About this task:
Check the listing below for lines with the word "endpoints" and say how many there are, with nothing but the number.

Data to use:

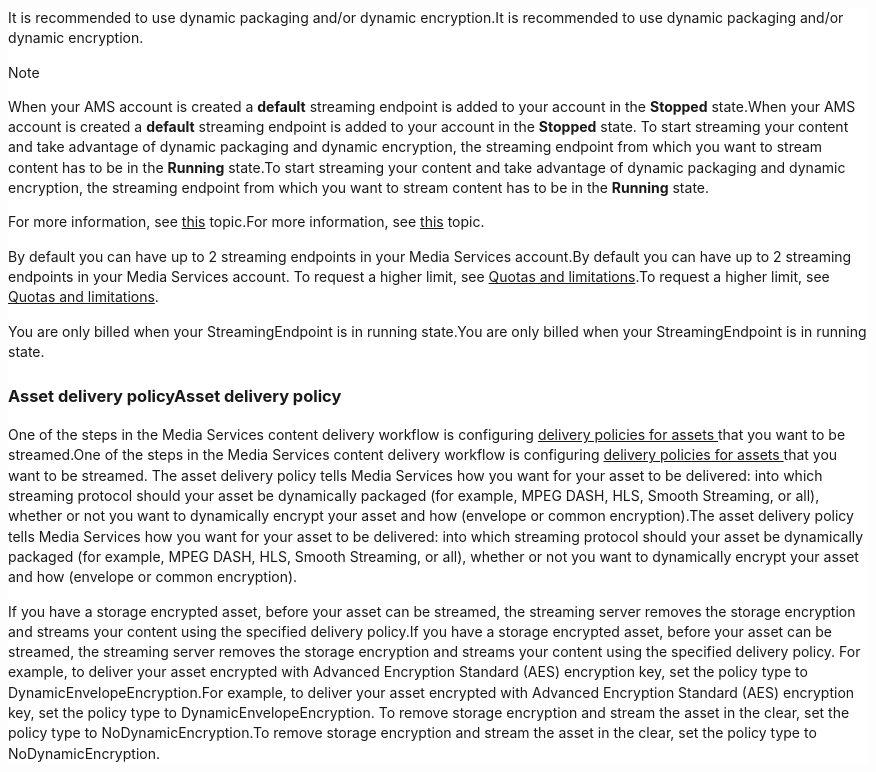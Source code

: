 <span data-ttu-id="1f9e8-263">It is recommended to use dynamic packaging and/or dynamic encryption.</span><span class="sxs-lookup"><span data-stu-id="1f9e8-263">It is recommended to use dynamic packaging and/or dynamic encryption.</span></span>

>[!NOTE]
><span data-ttu-id="1f9e8-264">When your AMS account is created a **default** streaming endpoint is added to your account in the **Stopped** state.</span><span class="sxs-lookup"><span data-stu-id="1f9e8-264">When your AMS account is created a **default** streaming endpoint is added to your account in the **Stopped** state.</span></span> <span data-ttu-id="1f9e8-265">To start streaming your content and take advantage of dynamic packaging and dynamic encryption, the streaming endpoint from which you want to stream content has to be in the **Running** state.</span><span class="sxs-lookup"><span data-stu-id="1f9e8-265">To start streaming your content and take advantage of dynamic packaging and dynamic encryption, the streaming endpoint from which you want to stream content has to be in the **Running** state.</span></span> 

<span data-ttu-id="1f9e8-266">For more information, see [this](media-services-portal-manage-streaming-endpoints.md) topic.</span><span class="sxs-lookup"><span data-stu-id="1f9e8-266">For more information, see [this](media-services-portal-manage-streaming-endpoints.md) topic.</span></span>

<span data-ttu-id="1f9e8-267">By default you can have up to 2 streaming endpoints in your Media Services account.</span><span class="sxs-lookup"><span data-stu-id="1f9e8-267">By default you can have up to 2 streaming endpoints in your Media Services account.</span></span> <span data-ttu-id="1f9e8-268">To request a higher limit, see [Quotas and limitations](media-services-quotas-and-limitations.md).</span><span class="sxs-lookup"><span data-stu-id="1f9e8-268">To request a higher limit, see [Quotas and limitations](media-services-quotas-and-limitations.md).</span></span>

<span data-ttu-id="1f9e8-269">You are only billed when your StreamingEndpoint is in running state.</span><span class="sxs-lookup"><span data-stu-id="1f9e8-269">You are only billed when your StreamingEndpoint is in running state.</span></span>

### <a name="asset-delivery-policy"></a><span data-ttu-id="1f9e8-270">Asset delivery policy</span><span class="sxs-lookup"><span data-stu-id="1f9e8-270">Asset delivery policy</span></span>
<span data-ttu-id="1f9e8-271">One of the steps in the Media Services content delivery workflow is configuring [delivery policies for assets ](https://docs.microsoft.com/rest/api/media/operations/assetdeliverypolicy)that you want to be streamed.</span><span class="sxs-lookup"><span data-stu-id="1f9e8-271">One of the steps in the Media Services content delivery workflow is configuring [delivery policies for assets ](https://docs.microsoft.com/rest/api/media/operations/assetdeliverypolicy)that you want to be streamed.</span></span> <span data-ttu-id="1f9e8-272">The asset delivery policy tells Media Services how you want for your asset to be delivered: into which streaming protocol should your asset be dynamically packaged (for example, MPEG DASH, HLS, Smooth Streaming, or all), whether or not you want to dynamically encrypt your asset and how (envelope or common encryption).</span><span class="sxs-lookup"><span data-stu-id="1f9e8-272">The asset delivery policy tells Media Services how you want for your asset to be delivered: into which streaming protocol should your asset be dynamically packaged (for example, MPEG DASH, HLS, Smooth Streaming, or all), whether or not you want to dynamically encrypt your asset and how (envelope or common encryption).</span></span>

<span data-ttu-id="1f9e8-273">If you have a storage encrypted asset, before your asset can be streamed, the streaming server removes the storage encryption and streams your content using the specified delivery policy.</span><span class="sxs-lookup"><span data-stu-id="1f9e8-273">If you have a storage encrypted asset, before your asset can be streamed, the streaming server removes the storage encryption and streams your content using the specified delivery policy.</span></span> <span data-ttu-id="1f9e8-274">For example, to deliver your asset encrypted with Advanced Encryption Standard (AES) encryption key, set the policy type to DynamicEnvelopeEncryption.</span><span class="sxs-lookup"><span data-stu-id="1f9e8-274">For example, to deliver your asset encrypted with Advanced Encryption Standard (AES) encryption key, set the policy type to DynamicEnvelopeEncryption.</span></span> <span data-ttu-id="1f9e8-275">To remove storage encryption and stream the asset in the clear, set the policy type to NoDynamicEncryption.</span><span class="sxs-lookup"><span data-stu-id="1f9e8-275">To remove storage encryption and stream the asset in the clear, set the policy type to NoDynamicEncryption.</span></span>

Result of the exercise:
2